A child who has been living at the hospital for thirteen years is about to leave. That is a great achievement. This child has done very well. The child lived with the father until the age of six, in and out of this hospital, but spending most of the time here. The child had a serious metabolic problem, which is now a simple issue, it has been addressed, you adjust the diet, and it resolves the issue. The mother got tired, had another family, other children. The father was disgruntled and used to cause conflict with the nursing staff and the doctors; he now lives abroad. When the child was six, parental responsibility was terminated by Public Prosecutor’s order, and the child has been living here during the seven years that followed.

What are the repercussions of this kind of long-term hospitalisation?

The children do not want to leave and cannot easily adjust elsewhere. The hospital is a protected environment, a nurse is always around, someone to talk to. The nurses love the children, but a child could take your injections, endanger medical care… You can’t always stay calm, faced with such incidents you might snap “go away”. The child cannot handle hearing that. Then the nurse supervisor will reprimand you, “What did you do? Why is this medicine bottle broken? I can’t order it from the pharmacy now.” So, the stay of some children is not an easy matter, children whose abuse has caused a disorder and have to be good inside a hospital twenty-four hours a day. We have teachers, we have a school, teachers come to give lessons, in other words, this is a well-organized hospital, it is not disorganized. But a hospital is not suited to deal with every kind of issue. It is not supposed to be.

Do you know of any instances where the child was immediately placed in foster care?

Well, foster care has only just started. In the past, the child had to go to another body which would then handle foster care, to Mitera, to Agios Andreas, within the framework of state services. On the island of Rhodes, foster care runs very smoothly, but we must note that the municipality there is efficient and wealthy, so things happen more easily. Have children come back after their army service and told us how nice the institution that they stayed in was? I will never forget a boy at the Hatzikonsta Foundation (a neglect incident), who had come there and then found a job and was very happy. It does not always go wrong.
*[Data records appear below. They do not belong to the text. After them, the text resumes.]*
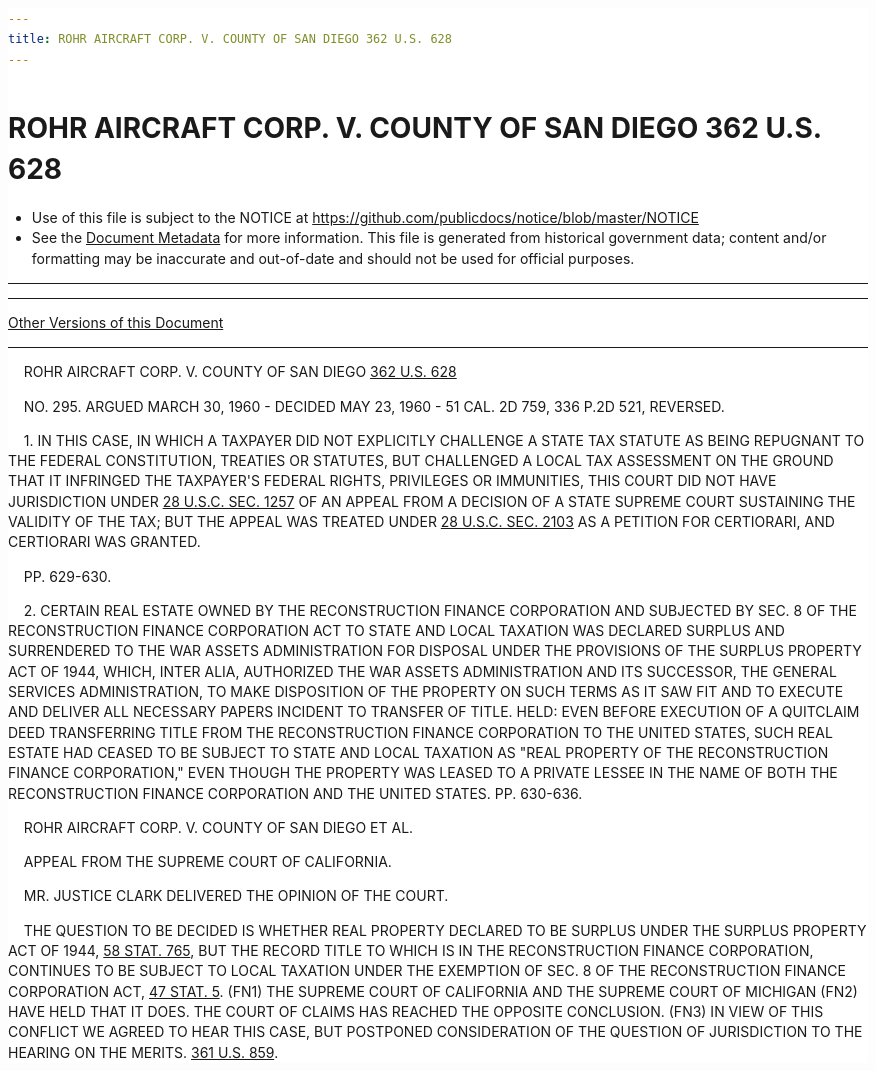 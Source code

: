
 ```yaml
---
title: ROHR AIRCRAFT CORP. V. COUNTY OF SAN DIEGO 362 U.S. 628
---
```


# ROHR AIRCRAFT CORP. V. COUNTY OF SAN DIEGO 362 U.S. 628

* Use of this file is subject to the NOTICE at https://github.com/publicdocs/notice/blob/master/NOTICE
* See the [Document Metadata](../../../index.md) for more information.
  This file is generated from historical government data; content and/or formatting may be inaccurate and out-of-date and should not be used for official purposes.

----------
----------

[Other Versions of this Document](https://publicdocs.github.io/go/links?ns=uslm-x&ref=%2Fus%2Fcourts%2Fscotus%2FusReporter%2F362%2F628)

----------

    ROHR AIRCRAFT CORP. V. COUNTY OF SAN DIEGO [362 U.S. 628][/us/courts/scotus/usReporter/362/628]

    NO. 295.  ARGUED MARCH 30, 1960 - DECIDED MAY 23, 1960 - 51 CAL. 2D 759, 336 P.2D 521, REVERSED.

    1.  IN THIS CASE, IN WHICH A TAXPAYER DID NOT EXPLICITLY CHALLENGE A STATE TAX STATUTE AS BEING REPUGNANT TO THE FEDERAL CONSTITUTION, TREATIES OR STATUTES, BUT CHALLENGED A LOCAL TAX ASSESSMENT ON THE GROUND THAT IT INFRINGED THE TAXPAYER'S FEDERAL RIGHTS, PRIVILEGES OR IMMUNITIES, THIS COURT DID NOT HAVE JURISDICTION UNDER [28 U.S.C. SEC. 1257][/us/usc/t28/s1257] OF AN APPEAL FROM A DECISION OF A STATE SUPREME COURT SUSTAINING THE VALIDITY OF THE TAX; BUT THE APPEAL WAS TREATED UNDER [28 U.S.C. SEC. 2103][/us/usc/t28/s2103] AS A PETITION FOR CERTIORARI, AND CERTIORARI WAS GRANTED.

    PP. 629-630.

    2.  CERTAIN REAL ESTATE OWNED BY THE RECONSTRUCTION FINANCE CORPORATION AND SUBJECTED BY SEC. 8 OF THE RECONSTRUCTION FINANCE CORPORATION ACT TO STATE AND LOCAL TAXATION WAS DECLARED SURPLUS AND SURRENDERED TO THE WAR ASSETS ADMINISTRATION FOR DISPOSAL UNDER THE PROVISIONS OF THE SURPLUS PROPERTY ACT OF 1944, WHICH, INTER ALIA, AUTHORIZED THE WAR ASSETS ADMINISTRATION AND ITS SUCCESSOR, THE GENERAL SERVICES ADMINISTRATION, TO MAKE DISPOSITION OF THE PROPERTY ON SUCH TERMS AS IT SAW FIT AND TO EXECUTE AND DELIVER ALL NECESSARY PAPERS INCIDENT TO TRANSFER OF TITLE.  HELD:  EVEN BEFORE EXECUTION OF A QUITCLAIM DEED TRANSFERRING TITLE FROM THE RECONSTRUCTION FINANCE CORPORATION TO THE UNITED STATES, SUCH REAL ESTATE HAD CEASED TO BE SUBJECT TO STATE AND LOCAL TAXATION AS "REAL PROPERTY OF THE RECONSTRUCTION FINANCE CORPORATION," EVEN THOUGH THE PROPERTY WAS LEASED TO A PRIVATE LESSEE IN THE NAME OF BOTH THE RECONSTRUCTION FINANCE CORPORATION AND THE UNITED STATES.  PP. 630-636.

    ROHR AIRCRAFT CORP. V. COUNTY OF SAN DIEGO ET AL.

    APPEAL FROM THE SUPREME COURT OF CALIFORNIA.

    MR. JUSTICE CLARK DELIVERED THE OPINION OF THE COURT.

    THE QUESTION TO BE DECIDED IS WHETHER REAL PROPERTY DECLARED TO BE SURPLUS UNDER THE SURPLUS PROPERTY ACT OF 1944, [58 STAT. 765][/us/stat/58/765], BUT THE RECORD TITLE TO WHICH IS IN THE RECONSTRUCTION FINANCE CORPORATION, CONTINUES TO BE SUBJECT TO LOCAL TAXATION UNDER THE EXEMPTION OF SEC. 8 OF THE RECONSTRUCTION FINANCE CORPORATION ACT, [47 STAT. 5][/us/stat/47/5].  (FN1)  THE SUPREME COURT OF CALIFORNIA AND THE SUPREME COURT OF MICHIGAN (FN2) HAVE HELD THAT IT DOES.  THE COURT OF CLAIMS HAS REACHED THE OPPOSITE CONCLUSION.  (FN3)  IN VIEW OF THIS CONFLICT WE AGREED TO HEAR THIS CASE, BUT POSTPONED CONSIDERATION OF THE QUESTION OF JURISDICTION TO THE HEARING ON THE MERITS.  [361 U.S. 859][/us/courts/scotus/usReporter/361/859].


[/us/courts/scotus/usReporter/362/628]: https://publicdocs.github.io/go/links?ns=uslm-x&ref=%2Fus%2Fcourts%2Fscotus%2FusReporter%2F362%2F628
[/us/usc/t28/s1257]: https://publicdocs.github.io/go/links?ns=uslm&ref=%2Fus%2Fusc%2Ft28%2Fs1257
[/us/usc/t28/s2103]: https://publicdocs.github.io/go/links?ns=uslm&ref=%2Fus%2Fusc%2Ft28%2Fs2103
[/us/stat/58/765]: https://publicdocs.github.io/go/links?ns=uslm&ref=%2Fus%2Fstat%2F58%2F765
[/us/stat/47/5]: https://publicdocs.github.io/go/links?ns=uslm&ref=%2Fus%2Fstat%2F47%2F5
[/us/courts/scotus/usReporter/361/859]: https://publicdocs.github.io/go/links?ns=uslm-x&ref=%2Fus%2Fcourts%2Fscotus%2FusReporter%2F361%2F859
[/us/courts/scotus/usReporter/324/182]: https://publicdocs.github.io/go/links?ns=uslm-x&ref=%2Fus%2Fcourts%2Fscotus%2FusReporter%2F324%2F182
[/us/usc/t28/s2103]: https://publicdocs.github.io/go/links?ns=uslm&ref=%2Fus%2Fusc%2Ft28%2Fs2103
[/us/stat/54/573]: https://publicdocs.github.io/go/links?ns=uslm&ref=%2Fus%2Fstat%2F54%2F573
[/us/stat/55/248]: https://publicdocs.github.io/go/links?ns=uslm&ref=%2Fus%2Fstat%2F55%2F248
[/us/courts/scotus/usReporter/355/466]: https://publicdocs.github.io/go/links?ns=uslm-x&ref=%2Fus%2Fcourts%2Fscotus%2FusReporter%2F355%2F466
[/us/stat/61/205]: https://publicdocs.github.io/go/links?ns=uslm&ref=%2Fus%2Fstat%2F61%2F205
[/us/usc/t15/s607]: https://publicdocs.github.io/go/links?ns=uslm&ref=%2Fus%2Fusc%2Ft15%2Fs607
[/us/usc/t28/s1257]: https://publicdocs.github.io/go/links?ns=uslm&ref=%2Fus%2Fusc%2Ft28%2Fs1257
[/us/usc/t28/s2103]: https://publicdocs.github.io/go/links?ns=uslm&ref=%2Fus%2Fusc%2Ft28%2Fs2103
[/us/stat/13/99]: https://publicdocs.github.io/go/links?ns=uslm&ref=%2Fus%2Fstat%2F13%2F99
[/us/usc/t12/s548]: https://publicdocs.github.io/go/links?ns=uslm&ref=%2Fus%2Fusc%2Ft12%2Fs548
[/us/stat/38/251]: https://publicdocs.github.io/go/links?ns=uslm&ref=%2Fus%2Fstat%2F38%2F251
[/us/usc/t12/s531]: https://publicdocs.github.io/go/links?ns=uslm&ref=%2Fus%2Fusc%2Ft12%2Fs531
[/us/stat/39/380]: https://publicdocs.github.io/go/links?ns=uslm&ref=%2Fus%2Fstat%2F39%2F380
[/us/stat/42/1469]: https://publicdocs.github.io/go/links?ns=uslm&ref=%2Fus%2Fstat%2F42%2F1469
[/us/usc/t12/s1261]: https://publicdocs.github.io/go/links?ns=uslm&ref=%2Fus%2Fusc%2Ft12%2Fs1261
[/us/stat/58/765]: https://publicdocs.github.io/go/links?ns=uslm&ref=%2Fus%2Fstat%2F58%2F765
[/us/stat/63/377]: https://publicdocs.github.io/go/links?ns=uslm&ref=%2Fus%2Fstat%2F63%2F377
Do the municipalities refer incidents to you?

Yes. If the abuse and or neglect is verified by civil servants, it makes matters easier. The incident is brought directly here, and there have been instances of children arriving accompanied by the social workers of their area, and the admission is made with documentation provided by a public prosecutor. They come to visit the child the following day, and the days after that, they tell us about the family, they have a good idea of what is happening. So you allow whoever is close to the child to be with the child, it could be a grandmother, it could be an aunt who has been prepared, that is why I maintain that it is good for municipalities to know their citizens.

So they should become more involved, with more personnel, more training…

Yes, and not come here. Let me give you an example: a homeless pregnant woman and her child suffering from scabies. We gave them a room to deal with the illness. They used to sleep outside a school, so she picked a mattress from the trash and contracted scabies. At this hospital, we also assisted the adult mother. She had never been to a gynaecologist. It was not easy to make the appointments, call the hospital, make the appointments and ask her to go but keep the child here because the mother was afraid that we might take the child away, that we were doing it on purpose. In the end, she went to “Mitera”, to the space allocated to parturient women, because our Municipality had told us that there was a programme providing flats, which would have been perfect. But the programme was not running yet, and she would have gone into labour here. Ultimately, she did give birth here and was transported to the “Alexandra” Hospital by ambulance. Then we allocated “exclusive” nurses to the child… the manager now places “exclusive” nurses to care for difficult children.

This interview has been compiled from two conversations held in November 2018 and April 2019 and has been edited and condensed for clarity.